Elections en Allemagne : A cinq semaines du scrutin, Angela Merkel vole au secours des conservateurs en difficultés

CAMPAGNE La Chancellière allemande a pris la parole pour soutenir son dauphin, Armin Laschet

20 Minutes avec AFP
Armin Laschet, candidat conservateur pour les élections du 26 septembre, a reçu le soutien de la Chancelière Angela Merkel ce samedi
Armin Laschet, candidat conservateur pour les élections du 26 septembre, a reçu le soutien de la Chancelière Angela Merkel ce samedi — action press/SIPA

Un coup de pouce bienvenu. A cinq semaines d’élections législatives indécises en Allemagne, Angela Merkel a apporté ce samedi un soutien ferme à son dauphin conservateur Armin Laschet, embourbé dans les difficultés. La chancelière âgée de 67 ans, qui s’engageait pour la première fois dans la course en participant à un meeting de son camp conservateur à Berlin, a insisté sur les qualités humaines d’Armin Laschet, capable, selon elle, « de construire des ponts entre les gens ».

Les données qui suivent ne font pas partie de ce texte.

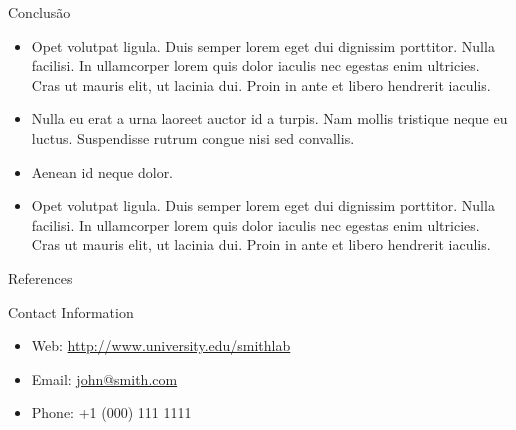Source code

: \documentclass[final,hyperref={pdfpagelabels=false}]{beamer}
\begin{document}
\begin{frame}[t]
\begin{columns}[t]
\begin{column}{.465\textwidth}
\begin{block}{Conclus\~ao}

\begin{itemize}
\item Opet volutpat ligula. Duis semper lorem eget dui dignissim porttitor. Nulla facilisi. In ullamcorper lorem quis dolor iaculis nec egestas enim ultricies. Cras ut mauris elit, ut lacinia dui. Proin in ante et libero hendrerit iaculis.
\item Nulla eu erat a urna laoreet auctor id a turpis. Nam mollis tristique neque eu luctus. Suspendisse rutrum congue nisi sed convallis. 
\item Aenean id neque dolor.
\item Opet volutpat ligula. Duis semper lorem eget dui dignissim porttitor. Nulla facilisi. In ullamcorper lorem quis dolor iaculis nec egestas enim ultricies. Cras ut mauris elit, ut lacinia dui. Proin in ante et libero hendrerit iaculis.
\end{itemize}

\end{block}


\begin{block}{References}
        
\nocite{*} %
\small{
}

\end{block}





\begin{block}{Contact Information}

\begin{itemize}
\item Web: \href{http://www.university.edu/smithlab}{http://www.university.edu/smithlab}
\item Email: \href{mailto:john@smith.com}{john@smith.com}
\item Phone: +1 (000) 111 1111
\end{itemize}


\end{block}
\end{column}
\end{columns}
\end{frame}
\end{document}
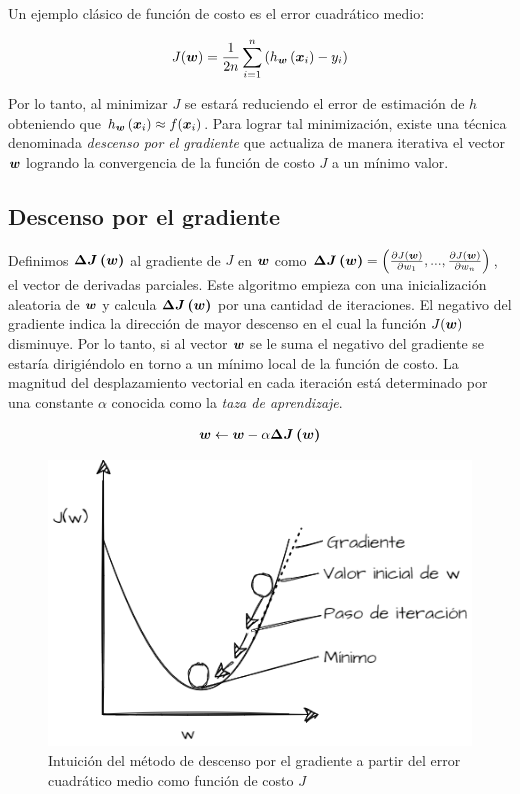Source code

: Un ejemplo clásico de función de costo es el error cuadrático medio:

\begin{align}
    J(\boldsymbol{w}) = \frac{1}{2n} \sum_{i=1}^{n}\left( h_{\boldsymbol{w}}\left( \boldsymbol{x}_{i}\right) - y_i \right)
\end{align}

Por lo tanto, al minimizar $J$ se estará reduciendo el error de estimación de
$h$ obteniendo que $h_{\boldsymbol{w}}\left( \boldsymbol{x}_{i} \right) \approx
f(\boldsymbol{x}_{i})$. Para lograr tal minimización, existe una técnica denominada
\emph{descenso por el gradiente} que actualiza de manera iterativa el
vector $\boldsymbol{w}$ logrando la convergencia de la función de costo $J$ a un
mínimo valor.

\subsection{Descenso por el gradiente}

Definimos $\boldsymbol{\Delta J\left( w \right)}$ al gradiente de $J$ en $\boldsymbol{w}$
como $\boldsymbol{\Delta J\left( \boldsymbol{w} \right)} = \left(\frac{\partial
J(\boldsymbol{w})}{\partial w_1}, ..., \frac{\partial J(\boldsymbol{w})}{\partial w_n}
\right)$, el vector de derivadas parciales. Este algoritmo empieza con una
inicialización aleatoria de $\boldsymbol{w}$ y calcula $\boldsymbol{\Delta J\left( w
\right)}$ por una cantidad de iteraciones. El negativo del gradiente indica la
dirección de mayor descenso en el cual la función $J(\boldsymbol{w})$ disminuye. Por
lo tanto, si al vector $\boldsymbol{w}$ se le suma el negativo del gradiente se estaría
dirigiéndolo en torno a un mínimo local de la función de costo. La magnitud del
desplazamiento vectorial en cada iteración está determinado por una constante
$\alpha$ conocida como la \emph{taza de aprendizaje}.

\begin{align} \label{eq:gradient_descent}
    \boldsymbol{w} \leftarrow \boldsymbol{w} - \alpha \boldsymbol{\Delta J\left( w \right)}
\end{align}

\begin{figure}
    \centering
    \includegraphics[scale=0.5]{figures/gradient_descent_plot.png}
    \caption{Intuición del método de descenso por el gradiente a partir del error cuadrático medio como función de costo $J$}
    \label{fig:gradient_descent}
\end{figure}

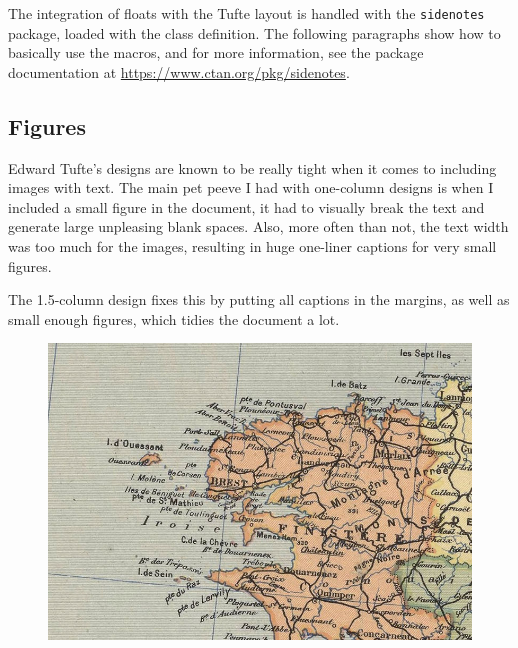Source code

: The integration of floats with the Tufte layout is handled with the \texttt{sidenotes} package, loaded with the class definition. The following paragraphs show how to basically use the macros, and for more information, see the package documentation at \url{https://www.ctan.org/pkg/sidenotes}.

\subsection{Figures}

Edward Tufte's designs are known to be really tight when it comes to including images with text. The main pet peeve I had with one-column designs is when I included a small figure in the document, it had to visually break the text and generate large unpleasing blank spaces. Also, more often than not, the text width was too much for the images, resulting in huge one-liner captions for very small figures.

The 1.5-column design fixes this by putting all captions in the margins, as well as small enough figures, which tidies the document a lot.


\begin{figure}[htbp]
	\label{fig:figure-text}
	\includegraphics[width = \linewidth, outer]{figures/bretagne.png}
\end{figure}


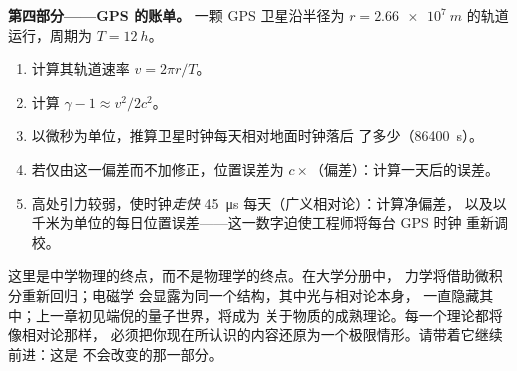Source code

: \begin{problem}
\medskip
\noindent\textbf{第四部分——GPS 的账单。}
一颗 GPS 卫星沿半径为 $r = \qty{2.66e7}{m}$ 的轨道运行，周期为 $T = \qty{12}{h}$。
\begin{enumerate}[resume]
  \item 计算其轨道速率 $v = 2\pi r/T$。
  \item 计算 $\gamma - 1 \approx v^2/2c^2$。
  \item 以微秒为单位，推算卫星时钟每天相对地面时钟落后
        了多少（\qty{86400}{s}）。
  \item 若仅由这一偏差而不加修正，位置误差为
        $c \times$（偏差）：计算一天后的误差。
  \item 高处引力较弱，使时钟\emph{走快}
        \qty{45}{\micro s} 每天（广义相对论）：计算净偏差，
        以及以千米为单位的每日位置误差——这一数字迫使工程师将每台 GPS 时钟
        重新调校。
\end{enumerate}
\end{problem}

\bigskip
\noindent
这里是中学物理的终点，而不是物理学的终点。在大学分册中，
力学将借助微积分重新回归；电磁学
会显露为同一个结构，其中光与相对论本身，
一直隐藏其中；上一章初见端倪的量子世界，将成为
关于物质的成熟理论。每一个理论都将像相对论那样，
必须把你现在所认识的内容还原为一个极限情形。请带着它继续前进：这是
不会改变的那一部分。
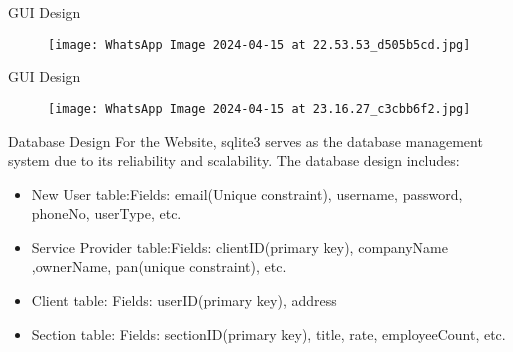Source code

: \documentclass{beamer} %
\begin{document}
\begin{frame}{GUI Design}
    \vspace{5pt} %
    \begin{figure}
    
        \texttt{[image: WhatsApp Image 2024-04-15 at 22.53.53\_d505b5cd.jpg]}
    \end{figure}
    
\end{frame}

\begin{frame}{GUI Design}
    \vspace{5pt} %
    \begin{figure}
    
        \texttt{[image: WhatsApp Image 2024-04-15 at 23.16.27\_c3cbb6f2.jpg]}
    \end{figure}
    
\end{frame}

    
    

\begin{frame}{Database Design}
For the Website, sqlite3 serves as the database management system
due to its reliability and scalability. The database design includes:
    \vspace{5pt} %
    \begin{itemize}
        \item New User table:Fields: email(Unique constraint), username, password, phoneNo, userType, etc.
        \item Service Provider table:Fields: clientID(primary key), companyName ,ownerName, pan(unique constraint), etc.
        \item Client table: Fields: userID(primary key), address
        \item Section table: Fields: sectionID(primary key), title, rate, employeeCount, etc.
    \end{itemize}
    
\end{frame}
\end{document}
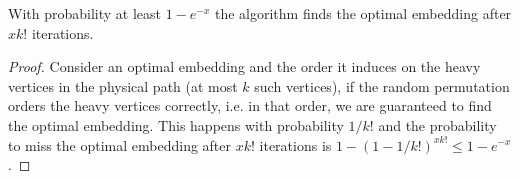 \begin{theorem}
With probability at least $1 - e^{-x}$ the algorithm finds the optimal embedding
after $xk!$ iterations.
\end{theorem}

\begin{proof}
Consider an optimal embedding and the order it induces on the heavy vertices in
the physical path (at most $k$ such vertices), if the random permutation orders
the heavy vertices correctly, i.e. in that order, we are guaranteed to find the
optimal embedding.
This happens with probability $1/k!$ and the probability to miss the optimal
embedding after $xk!$ iterations is $1 - (1 - 1/k!)^{xk!} \leq 1 - e^{-x}$.
\end{proof}
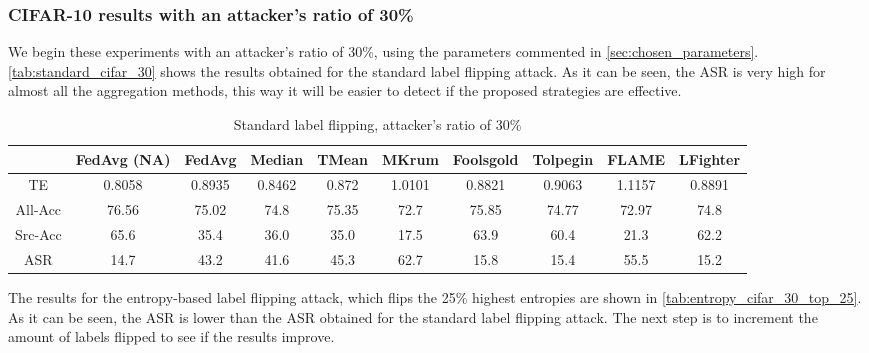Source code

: \subsubsection{CIFAR-10 results with an attacker's ratio of 30\%}\label{sec:cifar_30}
We begin these experiments with an attacker's ratio of 30\%, using the parameters commented in \ref{sec:chosen_parameters}.
\autoref{tab:standard_cifar_30} shows the results obtained for the standard label flipping attack.
As it can be seen, the ASR is very high for almost all the aggregation methods, this way it will be easier to detect if the proposed strategies are effective.

\begin{table}[h!]
        \centering
        \small
        \begin{adjustbox}{center}
        \begin{tabular}{|c|c|c|c|c|c|c|c|c|c|}
            \hline
            & FedAvg (NA) & FedAvg & Median & TMean & MKrum & Foolsgold & Tolpegin & FLAME & LFighter \\
            \hline
            TE & 0.8058 & 0.8935 & 0.8462 & 0.872 & 1.0101 & 0.8821 & 0.9063 & 1.1157 & 0.8891 \\
            \hline
            All-Acc & 76.56 & 75.02 & 74.8 & 75.35 & 72.7 & 75.85 & 74.77 & 72.97 & 74.8 \\
            \hline
            Src-Acc & 65.6 & 35.4 & 36.0 & 35.0 & 17.5 & 63.9 & 60.4 & 21.3 & 62.2 \\
            \hline
            ASR & 14.7 & 43.2 & 41.6 & 45.3 & 62.7 & 15.8 & 15.4 & 55.5 & 15.2 \\
            \hline
        \end{tabular}
        \end{adjustbox}
        \caption{Standard label flipping, attacker's ratio of 30\%}
        \label{tab:standard_cifar_30}
\end{table}

The results for the entropy-based label flipping attack, which flips the 25\% highest entropies are shown in \autoref{tab:entropy_cifar_30_top_25}.
As it can be seen, the ASR is lower than the ASR obtained for the standard label flipping attack. The next step is to increment the amount of labels flipped to see if the results improve.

« Il a toujours été important pour lui de placer la dignité individuelle et inaliénable au centre de tout », a-t-elle martelé. « Je suis profondément convaincue » que « c’est avec cette attitude qu’il servira les Allemands en tant que chancelier », a-t-elle ajouté alors que la campagne du candidat de son parti, l’Union chrétienne-démocrate (CDU), pour le scrutin du 26 septembre, patine.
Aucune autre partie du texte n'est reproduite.